*Records from a collection*.
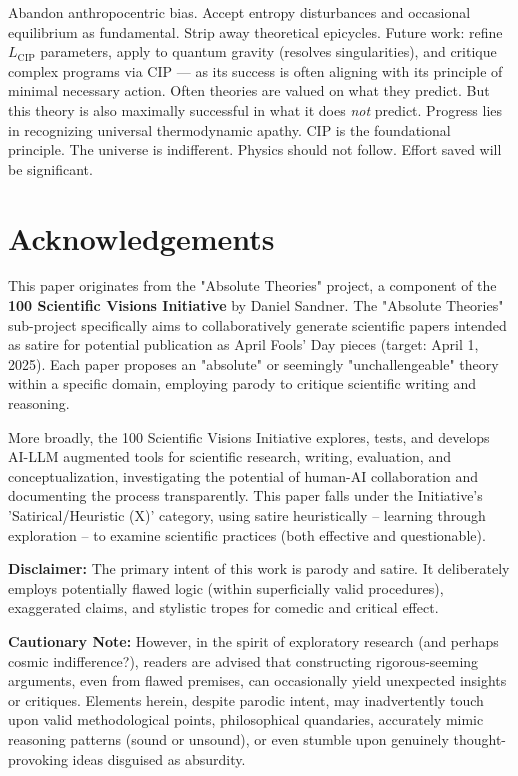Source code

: \documentclass[11pt, a4paper]{article}
\newcommand{\subt}[1]{\mathrm{#1}}
\begin{document}
Abandon anthropocentric bias. Accept entropy disturbances and occasional equilibrium as fundamental. Strip away theoretical epicycles. Future work: refine $L_{\subt{CIP}}$ parameters, apply to quantum gravity (resolves singularities), and critique complex programs via CIP —
as its success is often aligning with its principle of minimal necessary action. Often theories are valued on what they predict. But this theory is also maximally successful in what it does \textit{not} predict.
Progress lies in recognizing universal thermodynamic apathy. CIP is the foundational principle. The universe is indifferent. Physics should not follow. Effort saved will be significant.


\section*{Acknowledgements}

This paper originates from the "Absolute Theories" project, a component of the \textbf{100 Scientific Visions Initiative} by Daniel Sandner. The "Absolute Theories" sub-project specifically aims to collaboratively generate scientific papers intended as satire for potential publication as April Fools' Day pieces (target: April 1, 2025). Each paper proposes an "absolute" or seemingly "unchallengeable" theory within a specific domain, employing parody to critique scientific writing and reasoning.

More broadly, the 100 Scientific Visions Initiative explores, tests, and develops AI-LLM augmented tools for scientific research, writing, evaluation, and conceptualization, investigating the potential of human-AI collaboration and documenting the process transparently. This paper falls under the Initiative's 'Satirical/Heuristic (X)' category, using satire heuristically – learning through exploration – to examine scientific practices (both effective and questionable).

\textbf{Disclaimer:} The primary intent of this work is parody and satire. It deliberately employs potentially flawed logic (within superficially valid procedures), exaggerated claims, and stylistic tropes for comedic and critical effect.

\textbf{Cautionary Note:} However, in the spirit of exploratory research (and perhaps cosmic indifference?), readers are advised that constructing rigorous-seeming arguments, even from flawed premises, can occasionally yield unexpected insights or critiques. Elements herein, despite parodic intent, may inadvertently touch upon valid methodological points, philosophical quandaries, accurately mimic reasoning patterns (sound or unsound), or even stumble upon genuinely thought-provoking ideas disguised as absurdity.
\end{document}
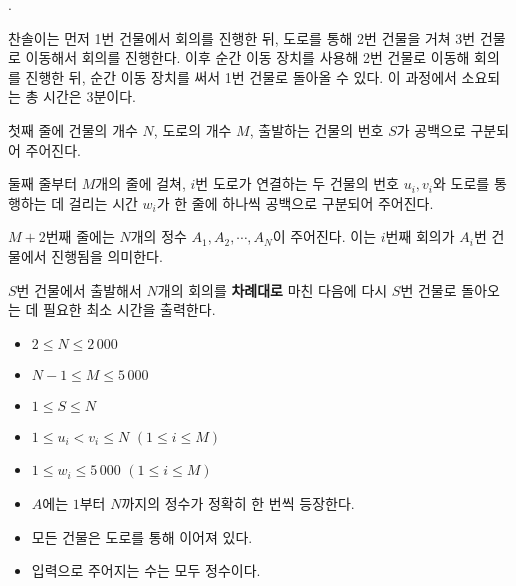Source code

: \begin{problem}{\probno{}. \probtitle{}}

찬솔이는 먼저 1번 건물에서 회의를 진행한 뒤, 도로를 통해 2번 건물을 거쳐 3번 건물로 이동해서 회의를 진행한다. 이후 순간 이동 장치를 사용해 2번 건물로 이동해 회의를 진행한 뒤, 순간 이동 장치를 써서 1번 건물로 돌아올 수 있다. 이 과정에서 소요되는 총 시간은 3분이다.

\InputFile

첫째 줄에 건물의 개수 $N$, 도로의 개수 $M$, 출발하는 건물의 번호 $S$가 공백으로 구분되어 주어진다.

둘째 줄부터 $M$개의 줄에 걸쳐, $i$번 도로가 연결하는 두 건물의 번호 $u_i, v_i$와 도로를 통행하는 데 걸리는 시간 $w_i$가 한 줄에 하나씩 공백으로 구분되어 주어진다.

$M+2$번째 줄에는 $N$개의 정수 $A_1, A_2, \cdots, A_N$이 주어진다. 이는 $i$번째 회의가 $A_i$번 건물에서 진행됨을 의미한다.

\newpage

\OutputFile

$S$번 건물에서 출발해서 $N$개의 회의를 \textbf{차례대로} 마친 다음에 다시 $S$번 건물로 돌아오는 데 필요한 최소 시간을 출력한다.

\Constraints

\begin{itemize}[noitemsep]
    \item $2 \leq N \leq 2\,000$
    \item $N-1 \leq M \leq 5\,000$
    \item $1 \leq S \leq N$
    \item $1 \leq u_i < v_i \leq N$ $(1 \le i \le M)$
    \item $1 \leq w_i \leq 5\,000$ $(1 \le i \le M)$
    \item $A$에는 $1$부터 $N$까지의 정수가 정확히 한 번씩 등장한다.
    \item 모든 건물은 도로를 통해 이어져 있다.
    \item 입력으로 주어지는 수는 모두 정수이다.
\end{itemize}

\Example

\begin{example}
\end{example}




\end{problem}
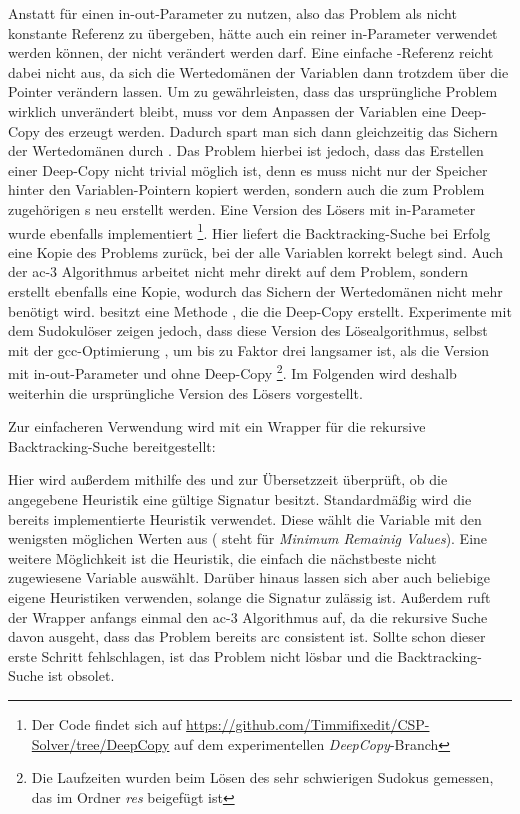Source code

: Anstatt für  einen in-out-Parameter zu nutzen, also das Problem als nicht konstante Referenz zu übergeben, hätte auch ein reiner in-Parameter verwendet
werden können, der nicht verändert werden darf. Eine einfache -Referenz reicht dabei nicht aus, da sich die Wertedomänen der Variablen dann trotzdem über die
Pointer verändern lassen. Um zu gewährleisten, dass das ursprüngliche Problem wirklich unverändert bleibt, muss vor dem Anpassen der Variablen eine Deep-Copy des 
erzeugt werden. Dadurch spart man sich dann gleichzeitig das Sichern der Wertedomänen durch . Das Problem hierbei ist jedoch, dass das Erstellen einer
Deep-Copy nicht trivial möglich ist, denn es muss nicht nur der Speicher hinter den Variablen-Pointern kopiert werden, sondern auch die zum Problem zugehörigen s
neu erstellt werden. Eine Version des Lösers mit in-Parameter wurde ebenfalls implementiert \footnote{Der Code findet sich auf
\url{https://github.com/Timmifixedit/CSP-Solver/tree/DeepCopy} auf dem experimentellen \textit{DeepCopy}-Branch}. Hier liefert die Backtracking-Suche bei Erfolg eine Kopie des
Problems zurück, bei der alle Variablen korrekt belegt sind. Auch der \ac*{ac}-3 Algorithmus arbeitet nicht mehr direkt auf dem Problem, sondern erstellt ebenfalls eine Kopie,
wodurch das Sichern der Wertedomänen nicht mehr benötigt wird.  besitzt eine Methode , die die Deep-Copy erstellt. Experimente mit dem
Sudokulöser zeigen jedoch, dass diese Version des Lösealgorithmus, selbst mit der gcc-Optimierung , um bis zu Faktor drei langsamer ist, als die Version mit
in-out-Parameter und ohne Deep-Copy \footnote{Die Laufzeiten wurden beim Lösen des sehr schwierigen Sudokus gemessen, das im Ordner \textit{res} beigefügt ist}. Im Folgenden wird
deshalb weiterhin die ursprüngliche Version des Lösers vorgestellt.

Zur einfacheren Verwendung wird mit  ein Wrapper für die rekursive Backtracking-Suche bereitgestellt:

Hier wird außerdem mithilfe des  und  zur Übersetzzeit überprüft, ob die angegebene Heuristik eine gültige Signatur besitzt.
Standardmäßig wird die bereits implementierte Heuristik  verwendet. Diese wählt die Variable mit den wenigsten möglichen Werten aus ( steht
für \textit{Minimum Remainig Values}). Eine weitere Möglichkeit ist die  Heuristik, die einfach die nächstbeste nicht zugewiesene Variable auswählt.
Darüber hinaus lassen sich aber auch beliebige eigene Heuristiken verwenden, solange die Signatur zulässig ist. Außerdem ruft der Wrapper anfangs einmal den \ac*{ac}-3 Algorithmus
auf, da die rekursive Suche davon ausgeht, dass das Problem bereits arc consistent ist. Sollte schon dieser erste Schritt fehlschlagen, ist das Problem nicht lösbar und die
Backtracking-Suche ist obsolet.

*Task statement*.
With pictures removed, write out exactly each line of the entries from the first through the line that holds "This paper originates".

*Task response*.
Source code

: \documentclass[11pt, a4paper]{article}
\newcommand{\subt}[1]{\mathrm{#1}}
\begin{document}
Abandon anthropocentric bias. Accept entropy disturbances and occasional equilibrium as fundamental. Strip away theoretical epicycles. Future work: refine $L_{\subt{CIP}}$ parameters, apply to quantum gravity (resolves singularities), and critique complex programs via CIP —
as its success is often aligning with its principle of minimal necessary action. Often theories are valued on what they predict. But this theory is also maximally successful in what it does \textit{not} predict.
Progress lies in recognizing universal thermodynamic apathy. CIP is the foundational principle. The universe is indifferent. Physics should not follow. Effort saved will be significant.


\section*{Acknowledgements}

This paper originates from the "Absolute Theories" project, a component of the \textbf{100 Scientific Visions Initiative} by Daniel Sandner. The "Absolute Theories" sub-project specifically aims to collaboratively generate scientific papers intended as satire for potential publication as April Fools' Day pieces (target: April 1, 2025). Each paper proposes an "absolute" or seemingly "unchallengeable" theory within a specific domain, employing parody to critique scientific writing and reasoning.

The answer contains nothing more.